In many situations we will need to list some elements by their order. For example, if we want to locate a point on a coordinate plane, we simply need its coordinates (numbers). But, here is important the exact order of those two numbers. For that purpose, we need to define ordered $n$ – tuples and Cartesian product of sets.

## Ordered pair

**Definition:** Let $A$ and $B$ be non – empty sets and $a \in A$, $b \in B$. Ordered pair of elements $a$ and $b$, denoted by $(a,b)$, is a set

**$$(a,b)= \{\{a\}, \{a, b\}\}.$$**

**Note:** If $a=b$, then $(a,b)=(a,a)= \{\{a\}, \{a, a\}\}=\{\{a\}, \{a\}\}=\{\{a\}\}$.

**Theorem: **Two ordered pairs are equal if and only if their corresponding coordinates are equal, i.e.

**$$(a,b) = (a’,b’) \Leftrightarrow a=a’ \land b=b’.$$**

## Cartesian product of two sets

**Definition: **Let $A$ and $B$ be non – empty sets. **The Cartesian product** (or **cross product**) of sets $A$ and $B$, denoted by $A \times B$, is a set:

**$$A \times B = \{(a,b): a \in A \land b \in B\}.$$**

Sets $A$ and $B$ are called **factors **of Cartesian product. If at least one of the sets $A$ or $B$ is an empty set, we have: $A \times B = \emptyset$.

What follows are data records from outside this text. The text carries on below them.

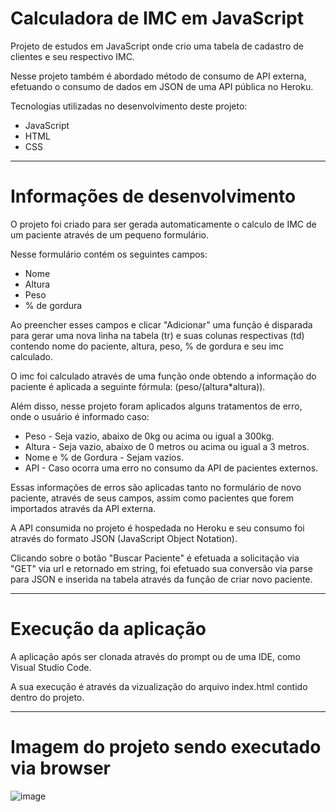 # Calculadora de IMC em JavaScript

Projeto de estudos em JavaScript onde crio uma tabela de cadastro de clientes e seu respectivo IMC.

Nesse projeto também é abordado método de consumo de API externa, efetuando o consumo de dados em JSON de uma API pública no Heroku.

Tecnologias utilizadas no desenvolvimento deste projeto:

- JavaScript
- HTML
- CSS

---

# Informações de desenvolvimento

O projeto foi criado para ser gerada automaticamente o calculo de IMC de um paciente através de um pequeno formulário.

Nesse formulário contém os seguintes campos:

* Nome
* Altura
* Peso
* % de gordura

Ao preencher esses campos e clicar "Adicionar" uma função é disparada para gerar uma nova linha na tabela (tr) e suas colunas respectivas (td) contendo nome do paciente, altura, peso, % de gordura e seu imc calculado.

O imc foi calculado através de uma função onde obtendo a informação do paciente é aplicada a seguinte fórmula: (peso/(altura*altura)).

Além disso, nesse projeto foram aplicados alguns tratamentos de erro, onde o usuário é informado caso:

* Peso - Seja vazio, abaixo de 0kg ou acima ou igual a 300kg.
* Altura - Seja vazio, abaixo de 0 metros ou acima ou igual a 3 metros.
* Nome e % de Gordura - Sejam vazios.
* API - Caso ocorra uma erro no consumo da API de pacientes externos.

Essas informações de erros são aplicadas tanto no formulário de novo paciente, através de seus campos, assim como pacientes que forem importados através da API externa.

A API consumida no projeto é hospedada no Heroku e seu consumo foi através do formato JSON (JavaScript Object Notation). 

Clicando sobre o botão "Buscar Paciente" é efetuada a solicitação via "GET" via url e retornado em string, foi efetuado sua conversão via parse para JSON e inserida na tabela através da função de criar novo paciente.

---

# Execução da aplicação

A aplicação após ser clonada através do prompt ou de uma IDE, como Visual Studio Code.

A sua execução é através da vizualização do arquivo index.html contido dentro do projeto.

---

# Imagem do projeto sendo executado via browser

![image](https://user-images.githubusercontent.com/21232079/175616101-c55efbec-561c-4901-899e-d3134855a4b4.png)

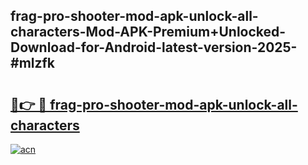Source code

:## frag-pro-shooter-mod-apk-unlock-all-characters-Mod-APK-Premium+Unlocked-Download-for-Android-latest-version-2025-#mlzfk

# <h2><a href="https://bedroomkl.my?title=frag-pro-shooter-mod-apk-unlock-all-characters&ref=20M">🔗👉 🔴 frag-pro-shooter-mod-apk-unlock-all-characters</a></h2>

[![acn](https://github.com/user-attachments/assets/0f9c940e-d8b0-45ae-aac7-cd30a18b3e1c)](https://bedroomkl.my?title=frag-pro-shooter-mod-apk-unlock-all-characters&ref=20M)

** Example 1: **If $A = \{3, 6, 9\}$ and $B = \{4, 8, 10\}$, find $A\times B$ and $B \times A$.

**Solution:**

$A\times B = \{(3, 4), (3, 8), (3, 10), (6, 4), (6, 8), (6, 10), (9, 4), (9, 8), (9, 10)\}$

$B \times A = \{(4, 3), (8, 3), (10, 3), (4, 6), (8, 6), (10, 6), (4, 9), (8, 9), (10, 9)\}$

We can conclude that $A\times B \neq B \times A$. In general, **Cartesian product is not commutative.**

* Example 2: *If three elements of $A \times B$ are $(2,6), (3,8)$ and $(4,8)$ and $A \times B$ has $6$ elements, find $A \times B$.

**Solution:**

We notice that $2, 3$ and $4$ are the elements of $A$ and $6$ and $8$ the elements of $B$. Therefore, $A=\{2, 3, 4\}$ and $B=\{6, 8\}$. Now we have

$A\times B = \{(2, 6), (2, 8), (3, 6), (3, 8), (4, 6), (4, 8)\}$

**Definition: The Cartesian square** of a set $A$ is the Cartesian product $A \times A = A^{2} = \{(a,b): a, b \in A\}$.

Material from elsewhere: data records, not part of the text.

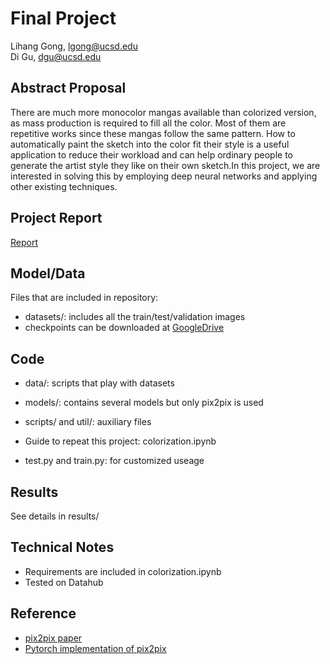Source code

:# Final Project

Lihang Gong, lgong@ucsd.edu\
Di Gu, dgu@ucsd.edu

## Abstract Proposal

There are much more monocolor mangas available than colorized version, as mass production is required to fill all the color. Most of them are repetitive works since these mangas follow the same pattern. How to automatically paint the sketch into the color fit their style is a useful application to reduce their workload and can help ordinary people to generate the artist style they like on their own sketch.In this project, we are interested in solving this by employing deep neural networks and applying other existing techniques. 

## Project Report

[Report](Report.pdf)

## Model/Data

Files that are included in repository:
- datasets/: includes all the train/test/validation images
- checkpoints can be downloaded at [GoogleDrive](https://drive.google.com/drive/folders/1m5wf2Fb_9XDbyAkBhNHY2E4LMIoEuDrn?usp=sharing)

## Code

- data/: scripts that play with datasets
- models/: contains several models but only pix2pix is used
- scripts/ and util/: auxiliary files

- Guide to repeat this project: colorization.ipynb
- test.py and train.py: for customized useage 

## Results

See details in results/

## Technical Notes

- Requirements are included in colorization.ipynb
- Tested on Datahub

## Reference

- [pix2pix paper](https://arxiv.org/pdf/1611.07004.pdf)
- [Pytorch implementation of pix2pix](https://github.com/junyanz/pytorch-CycleGAN-and-pix2pix)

An example is $\mathbf{R^{2}}= \{(x,y): x,y \in \mathbf{R}\}$ (2 – dimensional plane).

## Ordered n – tuples

**Definition:** Let $A_{1}, A_{2}$ and $A_{3}$ be non – empty sets and $a_{1} \in A_{1}, a_{2} \in A_{2}$ and $a_{3} \in A_{3}$.

**Ordered triple** of elements $a_{1},a_{2}$ and $a_{3}$, denoted by $(a_{1},a_{2},a_{3})$, is a set

$$(a_{1},a_{2},a_{3})=((a_{1}, a_{2}), a_{3})=\{\{(a_{1},a_{2})\}, \{(a_{1}, a_{2}), a_{3}\}\}\}.$$

**Definition:** Let $A_{1}, \ldots, A_{n}$ be non – empty sets and $a_{1} \in A_{1},\ldots, a_{n} \in A_{n}$.

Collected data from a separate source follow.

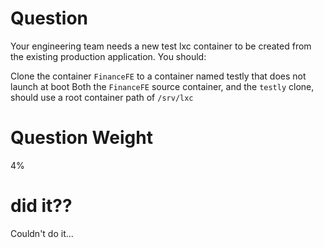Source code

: 
# Question

Your engineering team needs a new test lxc container to be created from the existing production application. You should:

Clone the container `FinanceFE` to a container named testly that does not launch at boot
Both the `FinanceFE` source container, and the `testly` clone, should use a root container path of `/srv/lxc`

# Question Weight

4%

# did it??

Couldn't do it...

**Ordered n – tuple** of elements $a_{1}, \ldots, a_{n}$, denoted by $(a_{1}, \ldots ,a_{n})$, is a set

$$(a_{1}, \ldots ,a_{n})=((a_{1}, \ldots, a_{n-1}), a_{n})=\{\{(a_{1}, \ldots, a_{n-1})\}, \{(a_{1}, \ldots, a_{n-1}), a_{n}\}\}.$$

## Cartesian product of several sets

**Definition: The n – ary Cartesian product **over $n$ sets $A_{1}, \ldots A{n}$ is a set

$A_{1} \times \ldots \times A_{n} = \{(a_{1}, \ldots, a_{n}): a_{i} \in A_{i}$ for every $i \in \{1, \ldots, n\}\}$.

If at least one of the sets $A_{1}, \ldots, A_{n}$ is an empty set, we have: $A_{1} \times \ldots \times A_{n} = \emptyset$.

**Definition: The n – ary Cartesian power **of a set $A$ is a set

$A^{n} = A \times A \times \ldots \times A = \{(a_{1}, \ldots, a_{n}): a_{i} \in A$ for every $i \in \{1, \ldots, n\}\}$.

An example is $\mathbf{R^{3}}= \{(x,y,z): x,y,z \in \mathbf{R}\}$ (3 – dimensional space).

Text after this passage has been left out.